◆ **EXERCISE**: Quote the full listing word for word.

:: DATASET RECORDS

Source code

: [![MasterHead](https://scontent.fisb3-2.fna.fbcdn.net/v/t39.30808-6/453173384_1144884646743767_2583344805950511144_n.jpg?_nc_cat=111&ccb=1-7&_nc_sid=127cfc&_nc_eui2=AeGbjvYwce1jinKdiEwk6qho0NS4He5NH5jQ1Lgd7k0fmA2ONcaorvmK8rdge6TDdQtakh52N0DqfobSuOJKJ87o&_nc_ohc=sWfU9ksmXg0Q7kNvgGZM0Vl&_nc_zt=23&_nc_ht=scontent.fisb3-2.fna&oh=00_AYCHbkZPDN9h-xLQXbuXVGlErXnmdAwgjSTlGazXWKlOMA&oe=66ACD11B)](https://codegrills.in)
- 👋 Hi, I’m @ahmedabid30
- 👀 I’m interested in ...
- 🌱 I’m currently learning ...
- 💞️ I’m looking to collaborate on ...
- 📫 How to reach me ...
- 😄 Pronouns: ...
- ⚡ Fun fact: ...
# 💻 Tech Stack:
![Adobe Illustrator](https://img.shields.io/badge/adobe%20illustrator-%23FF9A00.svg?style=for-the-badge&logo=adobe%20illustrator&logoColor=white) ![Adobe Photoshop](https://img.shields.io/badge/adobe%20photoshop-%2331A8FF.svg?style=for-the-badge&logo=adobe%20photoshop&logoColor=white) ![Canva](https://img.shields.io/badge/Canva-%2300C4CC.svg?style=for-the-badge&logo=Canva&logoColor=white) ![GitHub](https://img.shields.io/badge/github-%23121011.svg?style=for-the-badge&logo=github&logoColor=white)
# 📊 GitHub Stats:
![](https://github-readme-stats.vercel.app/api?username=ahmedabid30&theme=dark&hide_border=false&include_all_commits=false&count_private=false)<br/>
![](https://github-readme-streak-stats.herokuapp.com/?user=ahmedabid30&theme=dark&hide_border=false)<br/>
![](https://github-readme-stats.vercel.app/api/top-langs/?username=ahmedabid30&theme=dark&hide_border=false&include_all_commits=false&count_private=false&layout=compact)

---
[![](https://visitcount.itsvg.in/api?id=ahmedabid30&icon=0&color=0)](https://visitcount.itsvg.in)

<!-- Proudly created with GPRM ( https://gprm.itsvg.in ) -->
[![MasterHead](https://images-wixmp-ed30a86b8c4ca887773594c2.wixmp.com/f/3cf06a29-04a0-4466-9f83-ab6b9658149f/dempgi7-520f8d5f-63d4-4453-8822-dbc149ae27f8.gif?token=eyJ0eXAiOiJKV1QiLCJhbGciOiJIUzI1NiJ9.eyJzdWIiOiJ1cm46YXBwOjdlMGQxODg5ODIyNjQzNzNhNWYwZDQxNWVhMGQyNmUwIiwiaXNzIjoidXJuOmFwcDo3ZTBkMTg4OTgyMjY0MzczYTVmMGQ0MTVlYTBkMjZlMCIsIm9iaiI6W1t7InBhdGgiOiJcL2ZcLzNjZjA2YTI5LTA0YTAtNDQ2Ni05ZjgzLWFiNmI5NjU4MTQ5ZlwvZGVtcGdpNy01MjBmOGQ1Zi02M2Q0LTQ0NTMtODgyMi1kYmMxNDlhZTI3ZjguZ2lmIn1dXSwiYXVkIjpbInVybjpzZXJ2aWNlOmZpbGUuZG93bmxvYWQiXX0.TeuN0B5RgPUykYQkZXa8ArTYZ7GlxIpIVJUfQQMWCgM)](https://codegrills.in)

::::

◆ **TASK RESPONSE**:
Source code

: [![MasterHead](https://scontent.fisb3-2.fna.fbcdn.net/v/t39.30808-6/453173384_1144884646743767_2583344805950511144_n.jpg?_nc_cat=111&ccb=1-7&_nc_sid=127cfc&_nc_eui2=AeGbjvYwce1jinKdiEwk6qho0NS4He5NH5jQ1Lgd7k0fmA2ONcaorvmK8rdge6TDdQtakh52N0DqfobSuOJKJ87o&_nc_ohc=sWfU9ksmXg0Q7kNvgGZM0Vl&_nc_zt=23&_nc_ht=scontent.fisb3-2.fna&oh=00_AYCHbkZPDN9h-xLQXbuXVGlErXnmdAwgjSTlGazXWKlOMA&oe=66ACD11B)](https://codegrills.in)
- 👋 Hi, I’m @ahmedabid30
- 👀 I’m interested in ...
- 🌱 I’m currently learning ...
- 💞️ I’m looking to collaborate on ...
- 📫 How to reach me ...
- 😄 Pronouns: ...
- ⚡ Fun fact: ...
# 💻 Tech Stack:
![Adobe Illustrator](https://img.shields.io/badge/adobe%20illustrator-%23FF9A00.svg?style=for-the-badge&logo=adobe%20illustrator&logoColor=white) ![Adobe Photoshop](https://img.shields.io/badge/adobe%20photoshop-%2331A8FF.svg?style=for-the-badge&logo=adobe%20photoshop&logoColor=white) ![Canva](https://img.shields.io/badge/Canva-%2300C4CC.svg?style=for-the-badge&logo=Canva&logoColor=white) ![GitHub](https://img.shields.io/badge/github-%23121011.svg?style=for-the-badge&logo=github&logoColor=white)
# 📊 GitHub Stats:
![](https://github-readme-stats.vercel.app/api?username=ahmedabid30&theme=dark&hide_border=false&include_all_commits=false&count_private=false)<br/>
![](https://github-readme-streak-stats.herokuapp.com/?user=ahmedabid30&theme=dark&hide_border=false)<br/>
![](https://github-readme-stats.vercel.app/api/top-langs/?username=ahmedabid30&theme=dark&hide_border=false&include_all_commits=false&count_private=false&layout=compact)

---
[![](https://visitcount.itsvg.in/api?id=ahmedabid30&icon=0&color=0)](https://visitcount.itsvg.in)

<!-- Proudly created with GPRM ( https://gprm.itsvg.in ) -->
[![MasterHead](https://images-wixmp-ed30a86b8c4ca887773594c2.wixmp.com/f/3cf06a29-04a0-4466-9f83-ab6b9658149f/dempgi7-520f8d5f-63d4-4453-8822-dbc149ae27f8.gif?token=eyJ0eXAiOiJKV1QiLCJhbGciOiJIUzI1NiJ9.eyJzdWIiOiJ1cm46YXBwOjdlMGQxODg5ODIyNjQzNzNhNWYwZDQxNWVhMGQyNmUwIiwiaXNzIjoidXJuOmFwcDo3ZTBkMTg4OTgyMjY0MzczYTVmMGQ0MTVlYTBkMjZlMCIsIm9iaiI6W1t7InBhdGgiOiJcL2ZcLzNjZjA2YTI5LTA0YTAtNDQ2Ni05ZjgzLWFiNmI5NjU4MTQ5ZlwvZGVtcGdpNy01MjBmOGQ1Zi02M2Q0LTQ0NTMtODgyMi1kYmMxNDlhZTI3ZjguZ2lmIn1dXSwiYXVkIjpbInVybjpzZXJ2aWNlOmZpbGUuZG93bmxvYWQiXX0.TeuN0B5RgPUykYQkZXa8ArTYZ7GlxIpIVJUfQQMWCgM)](https://codegrills.in)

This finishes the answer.